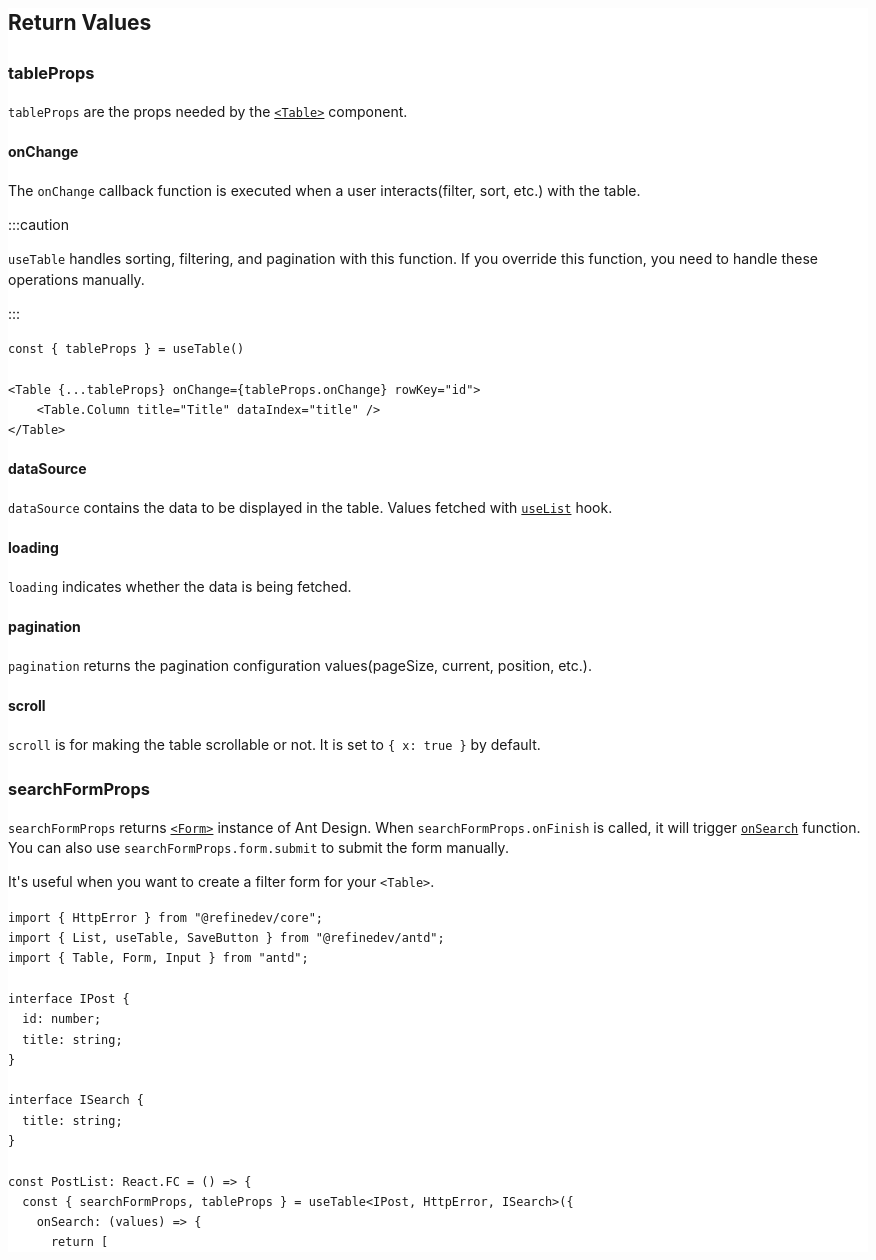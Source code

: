 ## Return Values

### tableProps

`tableProps` are the props needed by the [`<Table>`][table] component.

#### onChange

The `onChange` callback function is executed when a user interacts(filter, sort, etc.) with the table.

:::caution

`useTable` handles sorting, filtering, and pagination with this function. If you override this function, you need to handle these operations manually.

:::

```tsx
const { tableProps } = useTable()

<Table {...tableProps} onChange={tableProps.onChange} rowKey="id">
    <Table.Column title="Title" dataIndex="title" />
</Table>
```

#### dataSource

`dataSource` contains the data to be displayed in the table. Values fetched with [`useList`](/docs/data/hooks/use-list) hook.

#### loading

`loading` indicates whether the data is being fetched.

#### pagination

`pagination` returns the pagination configuration values(pageSize, current, position, etc.).

#### scroll

`scroll` is for making the table scrollable or not. It is set to `{ x: true }` by default.

### searchFormProps

`searchFormProps` returns [`<Form>`](https://ant.design/components/form/) instance of Ant Design. When `searchFormProps.onFinish` is called, it will trigger [`onSearch`](#onsearch) function.
You can also use `searchFormProps.form.submit` to submit the form manually.

It's useful when you want to create a filter form for your `<Table>`.

```tsx
import { HttpError } from "@refinedev/core";
import { List, useTable, SaveButton } from "@refinedev/antd";
import { Table, Form, Input } from "antd";

interface IPost {
  id: number;
  title: string;
}

interface ISearch {
  title: string;
}

const PostList: React.FC = () => {
  const { searchFormProps, tableProps } = useTable<IPost, HttpError, ISearch>({
    onSearch: (values) => {
      return [
```

[use-table-core]: /docs/data/hooks/use-table
[table]: https://ant.design/components/table/#API
[table-column]: https://ant.design/components/table#column
[form]: https://ant.design/components/form/#API
[usequery]: https://react-query.tanstack.com/reference/useQuery
[baserecord]: /docs/core/interface-references#baserecord
[crudsorting]: /docs/core/interface-references#crudsorting
[crudfilters]: /docs/core/interface-references#crudfilters
[httperror]: /docs/core/interface-references#httperror
[table search]: /advanced-tutorials/search/table-search.md
[Refine swl]: /docs/core/refine-component#syncwithlocation
[filter-dropdown]: /docs/ui-integrations/ant-design/components/filter-dropdown
[syncwithlocationparams]: /docs/core/interface-references#syncwithlocationparams
[notification-provider]: /docs/notification/notification-provider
+++
In the listing, find every line with the word "onChange" and state how many there are, nothing more.

→ **SOLUTION FOR THIS PROBLEM**
3